The Delaware General Corporation Law (sometimes abbreviated DGCL), officially the General Corporation Law of the State of Delaware (Title 8, Chapter 1 of the Delaware Code), is the statute of the Delaware Code that governs corporate law in the U.S. state of Delaware. The statute was adopted on March 10, 1899. Since the 1913 reforms in New Jersey under the governorship of Woodrow Wilson, Delaware has become the most prevalent jurisdiction in United States corporate law and has been described as the de facto corporate capital of the United States.

Delaware is considered a corporate haven because of its business-friendly corporate laws compared to most other U.S. states. 66% of the Fortune 500, including Walmart and Amazon (two of the world's largest companies by revenue) are incorporated (and therefore have their domiciles for service of process purposes) in the state. Over half of all publicly traded corporations listed in the New York Stock Exchange (including its owner, Intercontinental Exchange) are incorporated in Delaware.

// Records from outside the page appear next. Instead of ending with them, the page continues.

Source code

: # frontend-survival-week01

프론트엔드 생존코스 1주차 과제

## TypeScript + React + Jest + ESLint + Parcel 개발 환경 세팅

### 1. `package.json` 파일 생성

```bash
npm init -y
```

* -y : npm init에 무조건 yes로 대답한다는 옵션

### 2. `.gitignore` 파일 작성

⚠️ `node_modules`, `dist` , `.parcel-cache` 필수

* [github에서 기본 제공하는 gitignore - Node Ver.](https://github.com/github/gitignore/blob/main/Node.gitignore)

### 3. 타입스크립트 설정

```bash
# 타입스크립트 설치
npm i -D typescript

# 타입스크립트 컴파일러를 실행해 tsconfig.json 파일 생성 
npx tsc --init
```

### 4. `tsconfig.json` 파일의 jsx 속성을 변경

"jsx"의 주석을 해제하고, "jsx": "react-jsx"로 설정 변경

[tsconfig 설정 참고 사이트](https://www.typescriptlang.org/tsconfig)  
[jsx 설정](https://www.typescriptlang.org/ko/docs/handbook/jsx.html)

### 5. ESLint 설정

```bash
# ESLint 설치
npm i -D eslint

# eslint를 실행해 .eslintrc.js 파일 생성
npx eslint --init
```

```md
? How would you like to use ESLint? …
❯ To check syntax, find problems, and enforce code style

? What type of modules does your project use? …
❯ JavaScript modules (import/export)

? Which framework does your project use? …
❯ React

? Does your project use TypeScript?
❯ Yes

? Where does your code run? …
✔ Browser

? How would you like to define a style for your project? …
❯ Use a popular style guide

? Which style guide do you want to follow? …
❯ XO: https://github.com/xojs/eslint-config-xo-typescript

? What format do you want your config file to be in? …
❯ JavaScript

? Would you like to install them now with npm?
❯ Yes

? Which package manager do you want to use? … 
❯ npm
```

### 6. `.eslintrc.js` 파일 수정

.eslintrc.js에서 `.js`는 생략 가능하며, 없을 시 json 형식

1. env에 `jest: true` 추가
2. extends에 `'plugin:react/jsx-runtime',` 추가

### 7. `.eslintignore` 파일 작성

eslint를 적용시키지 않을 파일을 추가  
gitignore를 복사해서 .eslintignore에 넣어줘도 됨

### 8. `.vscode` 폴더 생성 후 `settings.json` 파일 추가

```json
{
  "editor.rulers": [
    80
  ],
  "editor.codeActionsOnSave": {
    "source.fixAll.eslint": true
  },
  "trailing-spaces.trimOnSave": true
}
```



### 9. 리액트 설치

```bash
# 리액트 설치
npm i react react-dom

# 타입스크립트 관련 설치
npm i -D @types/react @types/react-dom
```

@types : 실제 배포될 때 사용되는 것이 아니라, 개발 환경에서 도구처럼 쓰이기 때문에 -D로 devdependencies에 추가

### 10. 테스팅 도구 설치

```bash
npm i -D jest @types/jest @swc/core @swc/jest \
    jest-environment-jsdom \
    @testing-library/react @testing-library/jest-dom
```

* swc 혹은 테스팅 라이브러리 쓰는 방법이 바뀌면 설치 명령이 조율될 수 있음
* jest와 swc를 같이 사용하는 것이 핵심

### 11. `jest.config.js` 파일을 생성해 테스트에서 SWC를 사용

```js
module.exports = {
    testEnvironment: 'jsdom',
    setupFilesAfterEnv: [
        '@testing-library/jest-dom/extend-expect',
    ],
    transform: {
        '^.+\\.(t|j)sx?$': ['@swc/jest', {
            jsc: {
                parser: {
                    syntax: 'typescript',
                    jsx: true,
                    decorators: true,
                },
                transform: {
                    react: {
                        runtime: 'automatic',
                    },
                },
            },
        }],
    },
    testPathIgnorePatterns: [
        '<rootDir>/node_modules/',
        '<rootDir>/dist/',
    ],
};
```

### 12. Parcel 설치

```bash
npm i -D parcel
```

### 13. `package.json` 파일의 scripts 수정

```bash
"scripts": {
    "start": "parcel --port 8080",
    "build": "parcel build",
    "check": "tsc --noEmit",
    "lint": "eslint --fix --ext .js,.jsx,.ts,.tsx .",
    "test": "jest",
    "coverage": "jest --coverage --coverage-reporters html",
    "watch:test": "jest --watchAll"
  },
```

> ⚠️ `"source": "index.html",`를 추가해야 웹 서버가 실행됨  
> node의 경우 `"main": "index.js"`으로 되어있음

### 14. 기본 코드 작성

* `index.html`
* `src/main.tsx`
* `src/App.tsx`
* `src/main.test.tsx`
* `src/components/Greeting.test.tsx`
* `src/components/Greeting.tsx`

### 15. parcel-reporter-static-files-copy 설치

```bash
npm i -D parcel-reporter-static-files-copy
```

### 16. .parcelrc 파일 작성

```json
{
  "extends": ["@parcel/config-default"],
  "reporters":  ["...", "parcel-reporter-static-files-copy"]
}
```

The statute has been credited with reducing the tax burdens on Delaware residents as revenues from the statute provide two-fifths of the state's budget. It has also been criticized for facilitating tax dodging and money laundering by multinational corporations, and for providing safe haven to money launderers, kleptocratic foreign rulers, and human traffickers.

==History==

Delaware acquired its status as a corporate haven in the early 20th century. Following the example of New Jersey, which enacted corporate-friendly laws at the end of the 19th century to attract businesses from New York, Delaware adopted on March 10, 1899, a general incorporation act aimed at attracting more businesses. The group that pushed for this legislation intended to establish a corporation that would sell services to other businesses incorporating in Delaware. Before the rise of general incorporation acts, forming a corporation required a special act of the state legislature. General incorporation allowed anyone to form a corporation by simply raising money and filing articles of incorporation with the state's Secretary of State.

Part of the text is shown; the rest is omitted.